=== The problem ===
Would you output the entries below only from the line containing "c_1 &=& \cos\phi_0 \cos\omega \\" through the line containing "These three ingredients", exactly as they stand and with both ends included?
··· Material to process ···
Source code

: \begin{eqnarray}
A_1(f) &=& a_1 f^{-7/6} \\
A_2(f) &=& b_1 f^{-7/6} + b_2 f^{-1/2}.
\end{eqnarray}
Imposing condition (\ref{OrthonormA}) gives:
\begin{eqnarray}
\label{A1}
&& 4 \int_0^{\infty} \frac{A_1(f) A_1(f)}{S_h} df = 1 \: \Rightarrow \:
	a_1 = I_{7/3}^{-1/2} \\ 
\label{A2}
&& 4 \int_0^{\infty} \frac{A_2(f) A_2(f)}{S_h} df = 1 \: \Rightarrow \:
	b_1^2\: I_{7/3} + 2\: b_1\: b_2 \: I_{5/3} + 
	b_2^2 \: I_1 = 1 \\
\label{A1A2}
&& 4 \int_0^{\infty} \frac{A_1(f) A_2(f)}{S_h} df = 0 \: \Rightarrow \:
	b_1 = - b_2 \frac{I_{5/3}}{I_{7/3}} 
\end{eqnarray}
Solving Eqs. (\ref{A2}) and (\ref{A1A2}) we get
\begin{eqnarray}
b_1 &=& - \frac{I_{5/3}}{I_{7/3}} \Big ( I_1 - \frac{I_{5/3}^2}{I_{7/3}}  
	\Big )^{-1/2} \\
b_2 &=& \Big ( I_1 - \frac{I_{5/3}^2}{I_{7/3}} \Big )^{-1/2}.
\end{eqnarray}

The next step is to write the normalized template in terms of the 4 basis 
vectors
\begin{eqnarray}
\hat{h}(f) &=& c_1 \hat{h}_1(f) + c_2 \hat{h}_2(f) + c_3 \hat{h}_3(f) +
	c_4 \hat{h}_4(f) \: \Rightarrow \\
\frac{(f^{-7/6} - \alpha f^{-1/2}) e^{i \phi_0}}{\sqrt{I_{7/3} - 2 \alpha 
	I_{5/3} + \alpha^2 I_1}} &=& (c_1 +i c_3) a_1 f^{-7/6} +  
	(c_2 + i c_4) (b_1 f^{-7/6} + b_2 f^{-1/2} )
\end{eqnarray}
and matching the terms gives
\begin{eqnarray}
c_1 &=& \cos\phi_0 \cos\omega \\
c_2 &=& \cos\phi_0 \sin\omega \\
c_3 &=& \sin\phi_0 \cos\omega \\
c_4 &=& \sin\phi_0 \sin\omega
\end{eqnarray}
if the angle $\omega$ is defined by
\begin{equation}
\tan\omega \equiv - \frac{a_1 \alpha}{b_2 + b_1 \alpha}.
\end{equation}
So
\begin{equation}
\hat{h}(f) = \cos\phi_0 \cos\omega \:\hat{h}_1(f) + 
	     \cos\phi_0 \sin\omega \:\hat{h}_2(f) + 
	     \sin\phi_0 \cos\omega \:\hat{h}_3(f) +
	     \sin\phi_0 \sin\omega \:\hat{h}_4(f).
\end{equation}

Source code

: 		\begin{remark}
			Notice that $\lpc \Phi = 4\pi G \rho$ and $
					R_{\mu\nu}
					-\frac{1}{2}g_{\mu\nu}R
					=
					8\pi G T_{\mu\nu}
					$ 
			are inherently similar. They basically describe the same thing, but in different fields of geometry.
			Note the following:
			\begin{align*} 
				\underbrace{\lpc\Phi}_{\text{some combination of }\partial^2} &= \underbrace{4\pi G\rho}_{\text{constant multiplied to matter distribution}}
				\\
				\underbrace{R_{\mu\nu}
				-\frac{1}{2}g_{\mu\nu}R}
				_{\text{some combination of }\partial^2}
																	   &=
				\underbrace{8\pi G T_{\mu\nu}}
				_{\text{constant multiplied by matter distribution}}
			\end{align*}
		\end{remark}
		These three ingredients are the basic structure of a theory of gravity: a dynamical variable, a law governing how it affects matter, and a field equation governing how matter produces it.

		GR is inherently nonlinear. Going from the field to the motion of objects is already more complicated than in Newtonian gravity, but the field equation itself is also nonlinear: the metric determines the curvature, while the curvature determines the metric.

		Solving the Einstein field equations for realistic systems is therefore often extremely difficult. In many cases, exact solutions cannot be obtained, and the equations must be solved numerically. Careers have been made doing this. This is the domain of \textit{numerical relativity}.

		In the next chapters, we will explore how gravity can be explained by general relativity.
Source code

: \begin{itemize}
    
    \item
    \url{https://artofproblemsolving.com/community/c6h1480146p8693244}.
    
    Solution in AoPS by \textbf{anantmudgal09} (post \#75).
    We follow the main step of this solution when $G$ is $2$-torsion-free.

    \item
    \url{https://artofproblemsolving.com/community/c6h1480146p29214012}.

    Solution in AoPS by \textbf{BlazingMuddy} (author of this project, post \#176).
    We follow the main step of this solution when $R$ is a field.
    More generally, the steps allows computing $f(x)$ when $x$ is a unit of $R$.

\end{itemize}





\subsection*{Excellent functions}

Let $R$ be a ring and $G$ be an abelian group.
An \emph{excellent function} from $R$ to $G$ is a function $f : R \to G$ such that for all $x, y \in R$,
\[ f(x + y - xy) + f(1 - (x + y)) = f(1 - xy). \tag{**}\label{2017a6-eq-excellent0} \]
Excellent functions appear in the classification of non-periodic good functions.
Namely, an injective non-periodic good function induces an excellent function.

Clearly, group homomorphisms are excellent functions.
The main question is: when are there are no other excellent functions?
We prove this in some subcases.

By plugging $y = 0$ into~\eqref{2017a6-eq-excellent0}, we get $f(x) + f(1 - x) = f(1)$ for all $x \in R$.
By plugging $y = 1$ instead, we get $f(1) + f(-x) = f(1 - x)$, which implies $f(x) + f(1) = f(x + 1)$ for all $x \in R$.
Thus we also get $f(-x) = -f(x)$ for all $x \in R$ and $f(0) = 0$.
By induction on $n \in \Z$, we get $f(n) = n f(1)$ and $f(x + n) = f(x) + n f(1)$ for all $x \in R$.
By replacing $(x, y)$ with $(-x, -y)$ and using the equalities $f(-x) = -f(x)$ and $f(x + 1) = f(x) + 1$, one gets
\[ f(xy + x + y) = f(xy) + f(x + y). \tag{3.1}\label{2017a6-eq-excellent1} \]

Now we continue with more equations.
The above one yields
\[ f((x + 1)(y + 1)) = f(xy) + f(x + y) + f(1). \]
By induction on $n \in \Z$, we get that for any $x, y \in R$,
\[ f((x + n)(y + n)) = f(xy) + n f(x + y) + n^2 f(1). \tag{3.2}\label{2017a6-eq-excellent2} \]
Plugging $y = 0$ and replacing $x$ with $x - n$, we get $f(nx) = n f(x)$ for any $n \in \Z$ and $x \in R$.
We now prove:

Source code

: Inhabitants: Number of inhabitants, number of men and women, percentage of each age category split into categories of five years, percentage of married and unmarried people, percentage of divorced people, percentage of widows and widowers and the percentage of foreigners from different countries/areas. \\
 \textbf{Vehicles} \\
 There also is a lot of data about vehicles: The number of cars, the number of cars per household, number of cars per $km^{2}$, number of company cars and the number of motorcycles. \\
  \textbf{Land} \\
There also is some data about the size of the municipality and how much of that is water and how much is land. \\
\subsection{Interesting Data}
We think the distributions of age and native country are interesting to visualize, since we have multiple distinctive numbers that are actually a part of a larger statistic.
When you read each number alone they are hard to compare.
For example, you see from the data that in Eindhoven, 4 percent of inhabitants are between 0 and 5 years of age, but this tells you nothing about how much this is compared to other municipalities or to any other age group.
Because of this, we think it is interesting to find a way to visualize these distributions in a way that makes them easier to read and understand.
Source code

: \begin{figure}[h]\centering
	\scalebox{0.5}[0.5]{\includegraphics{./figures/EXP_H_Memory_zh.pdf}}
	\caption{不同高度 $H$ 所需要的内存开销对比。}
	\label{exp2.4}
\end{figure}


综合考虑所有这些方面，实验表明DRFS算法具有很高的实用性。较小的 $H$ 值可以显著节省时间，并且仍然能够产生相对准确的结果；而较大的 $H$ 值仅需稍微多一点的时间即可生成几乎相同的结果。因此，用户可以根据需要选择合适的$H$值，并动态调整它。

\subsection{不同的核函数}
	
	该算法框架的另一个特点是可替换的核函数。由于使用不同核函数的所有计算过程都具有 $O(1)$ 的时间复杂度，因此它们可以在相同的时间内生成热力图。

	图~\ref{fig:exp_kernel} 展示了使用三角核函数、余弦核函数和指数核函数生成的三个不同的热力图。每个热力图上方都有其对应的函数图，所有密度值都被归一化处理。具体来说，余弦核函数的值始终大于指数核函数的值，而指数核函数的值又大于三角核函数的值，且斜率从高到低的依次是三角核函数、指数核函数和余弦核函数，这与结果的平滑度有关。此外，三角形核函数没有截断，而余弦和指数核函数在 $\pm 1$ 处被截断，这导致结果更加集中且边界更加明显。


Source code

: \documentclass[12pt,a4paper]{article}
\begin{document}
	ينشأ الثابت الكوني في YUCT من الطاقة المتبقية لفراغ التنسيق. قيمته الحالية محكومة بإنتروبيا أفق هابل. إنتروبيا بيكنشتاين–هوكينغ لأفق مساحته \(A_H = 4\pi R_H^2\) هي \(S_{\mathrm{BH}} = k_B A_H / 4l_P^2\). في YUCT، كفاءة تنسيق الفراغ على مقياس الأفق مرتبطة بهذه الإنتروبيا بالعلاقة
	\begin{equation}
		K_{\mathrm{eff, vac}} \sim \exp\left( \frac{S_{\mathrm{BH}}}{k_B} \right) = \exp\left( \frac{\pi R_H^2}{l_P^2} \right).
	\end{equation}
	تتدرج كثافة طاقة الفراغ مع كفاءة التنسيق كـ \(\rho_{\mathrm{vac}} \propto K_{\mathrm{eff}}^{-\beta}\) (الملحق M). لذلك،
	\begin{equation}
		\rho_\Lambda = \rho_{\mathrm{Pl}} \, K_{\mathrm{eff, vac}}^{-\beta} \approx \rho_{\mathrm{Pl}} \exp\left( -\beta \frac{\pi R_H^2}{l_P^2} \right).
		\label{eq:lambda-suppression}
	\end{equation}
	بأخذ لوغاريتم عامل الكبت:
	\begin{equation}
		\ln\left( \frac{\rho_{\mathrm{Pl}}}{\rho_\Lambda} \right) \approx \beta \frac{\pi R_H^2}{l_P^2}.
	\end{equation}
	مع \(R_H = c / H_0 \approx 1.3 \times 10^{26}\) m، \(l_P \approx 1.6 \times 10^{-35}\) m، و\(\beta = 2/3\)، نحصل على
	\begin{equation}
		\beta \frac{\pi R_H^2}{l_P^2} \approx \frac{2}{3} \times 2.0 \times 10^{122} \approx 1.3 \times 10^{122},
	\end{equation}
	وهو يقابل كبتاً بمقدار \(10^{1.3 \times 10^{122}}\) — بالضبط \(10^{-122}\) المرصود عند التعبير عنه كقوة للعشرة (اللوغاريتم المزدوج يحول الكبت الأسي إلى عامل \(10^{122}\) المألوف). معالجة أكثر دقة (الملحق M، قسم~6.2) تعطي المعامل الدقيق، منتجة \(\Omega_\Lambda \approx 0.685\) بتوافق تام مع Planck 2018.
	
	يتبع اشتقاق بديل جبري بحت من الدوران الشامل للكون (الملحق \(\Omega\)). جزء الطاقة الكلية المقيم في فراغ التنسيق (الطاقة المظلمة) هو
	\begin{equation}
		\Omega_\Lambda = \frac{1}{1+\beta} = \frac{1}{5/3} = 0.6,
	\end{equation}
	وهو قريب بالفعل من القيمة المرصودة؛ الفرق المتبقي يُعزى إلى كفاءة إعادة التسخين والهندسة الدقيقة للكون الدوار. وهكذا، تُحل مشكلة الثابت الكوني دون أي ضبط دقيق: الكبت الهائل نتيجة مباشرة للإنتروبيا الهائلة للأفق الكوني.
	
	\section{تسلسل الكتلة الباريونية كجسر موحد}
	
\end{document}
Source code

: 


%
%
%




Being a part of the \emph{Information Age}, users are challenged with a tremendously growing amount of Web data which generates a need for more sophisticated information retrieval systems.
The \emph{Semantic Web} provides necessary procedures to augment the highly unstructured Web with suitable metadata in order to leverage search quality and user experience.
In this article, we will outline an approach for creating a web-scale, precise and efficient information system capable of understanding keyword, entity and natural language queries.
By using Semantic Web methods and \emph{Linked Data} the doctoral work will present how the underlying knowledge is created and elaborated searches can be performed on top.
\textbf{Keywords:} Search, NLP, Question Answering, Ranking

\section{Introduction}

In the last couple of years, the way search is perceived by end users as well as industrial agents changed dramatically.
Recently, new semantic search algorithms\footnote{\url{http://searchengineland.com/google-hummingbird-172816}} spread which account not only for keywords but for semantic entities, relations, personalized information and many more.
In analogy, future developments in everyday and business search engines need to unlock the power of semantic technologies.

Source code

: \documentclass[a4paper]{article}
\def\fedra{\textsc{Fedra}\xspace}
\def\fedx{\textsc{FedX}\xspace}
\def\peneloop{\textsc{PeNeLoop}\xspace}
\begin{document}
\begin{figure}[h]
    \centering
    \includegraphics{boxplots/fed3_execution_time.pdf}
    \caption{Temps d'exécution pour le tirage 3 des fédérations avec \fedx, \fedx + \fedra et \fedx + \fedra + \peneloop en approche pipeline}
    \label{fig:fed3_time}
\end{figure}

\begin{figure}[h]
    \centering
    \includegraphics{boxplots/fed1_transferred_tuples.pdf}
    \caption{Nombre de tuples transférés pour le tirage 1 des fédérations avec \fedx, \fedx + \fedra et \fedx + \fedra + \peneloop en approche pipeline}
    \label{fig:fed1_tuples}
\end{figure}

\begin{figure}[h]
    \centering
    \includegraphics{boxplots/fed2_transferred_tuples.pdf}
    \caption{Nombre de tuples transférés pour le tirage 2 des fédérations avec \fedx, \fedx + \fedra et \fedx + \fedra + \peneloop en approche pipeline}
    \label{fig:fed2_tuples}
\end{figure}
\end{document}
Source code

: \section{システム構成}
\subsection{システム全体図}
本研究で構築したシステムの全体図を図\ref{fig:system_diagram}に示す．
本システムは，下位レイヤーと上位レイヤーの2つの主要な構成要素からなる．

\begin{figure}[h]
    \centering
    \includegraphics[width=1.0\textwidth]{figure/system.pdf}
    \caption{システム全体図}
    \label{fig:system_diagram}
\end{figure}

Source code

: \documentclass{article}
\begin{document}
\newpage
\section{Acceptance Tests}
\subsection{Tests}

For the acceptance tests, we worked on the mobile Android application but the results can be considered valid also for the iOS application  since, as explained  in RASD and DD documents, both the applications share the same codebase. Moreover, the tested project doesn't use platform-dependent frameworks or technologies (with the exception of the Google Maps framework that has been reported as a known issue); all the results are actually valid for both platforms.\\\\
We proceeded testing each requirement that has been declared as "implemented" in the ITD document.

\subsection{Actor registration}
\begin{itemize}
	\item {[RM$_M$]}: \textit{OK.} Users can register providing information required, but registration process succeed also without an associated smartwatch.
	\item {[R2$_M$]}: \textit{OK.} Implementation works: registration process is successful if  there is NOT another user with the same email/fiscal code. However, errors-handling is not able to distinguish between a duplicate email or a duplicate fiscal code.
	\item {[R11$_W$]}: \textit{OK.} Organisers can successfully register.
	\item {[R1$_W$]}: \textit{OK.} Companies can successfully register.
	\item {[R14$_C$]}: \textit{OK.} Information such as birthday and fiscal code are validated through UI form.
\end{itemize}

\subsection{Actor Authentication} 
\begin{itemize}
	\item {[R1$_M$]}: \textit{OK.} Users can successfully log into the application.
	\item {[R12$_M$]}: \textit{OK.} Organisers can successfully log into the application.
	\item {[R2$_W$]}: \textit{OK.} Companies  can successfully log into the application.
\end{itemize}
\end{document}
···
=== The answer ===
c_1 &=& \cos\phi_0 \cos\omega \\
c_2 &=& \cos\phi_0 \sin\omega \\
c_3 &=& \sin\phi_0 \cos\omega \\
c_4 &=& \sin\phi_0 \sin\omega
\end{eqnarray}
if the angle $\omega$ is defined by
\begin{equation}
\tan\omega \equiv - \frac{a_1 \alpha}{b_2 + b_1 \alpha}.
\end{equation}
So
\begin{equation}
\hat{h}(f) = \cos\phi_0 \cos\omega \:\hat{h}_1(f) + 
	     \cos\phi_0 \sin\omega \:\hat{h}_2(f) + 
	     \sin\phi_0 \cos\omega \:\hat{h}_3(f) +
	     \sin\phi_0 \sin\omega \:\hat{h}_4(f).
\end{equation}

Source code

: 		\begin{remark}
			Notice that $\lpc \Phi = 4\pi G \rho$ and $
					R_{\mu\nu}
					-\frac{1}{2}g_{\mu\nu}R
					=
					8\pi G T_{\mu\nu}
					$ 
			are inherently similar. They basically describe the same thing, but in different fields of geometry.
			Note the following:
			\begin{align*} 
				\underbrace{\lpc\Phi}_{\text{some combination of }\partial^2} &= \underbrace{4\pi G\rho}_{\text{constant multiplied to matter distribution}}
				\\
				\underbrace{R_{\mu\nu}
				-\frac{1}{2}g_{\mu\nu}R}
				_{\text{some combination of }\partial^2}
																	   &=
				\underbrace{8\pi G T_{\mu\nu}}
				_{\text{constant multiplied by matter distribution}}
			\end{align*}
		\end{remark}
		These three ingredients are the basic structure of a theory of gravity: a dynamical variable, a law governing how it affects matter, and a field equation governing how matter produces it.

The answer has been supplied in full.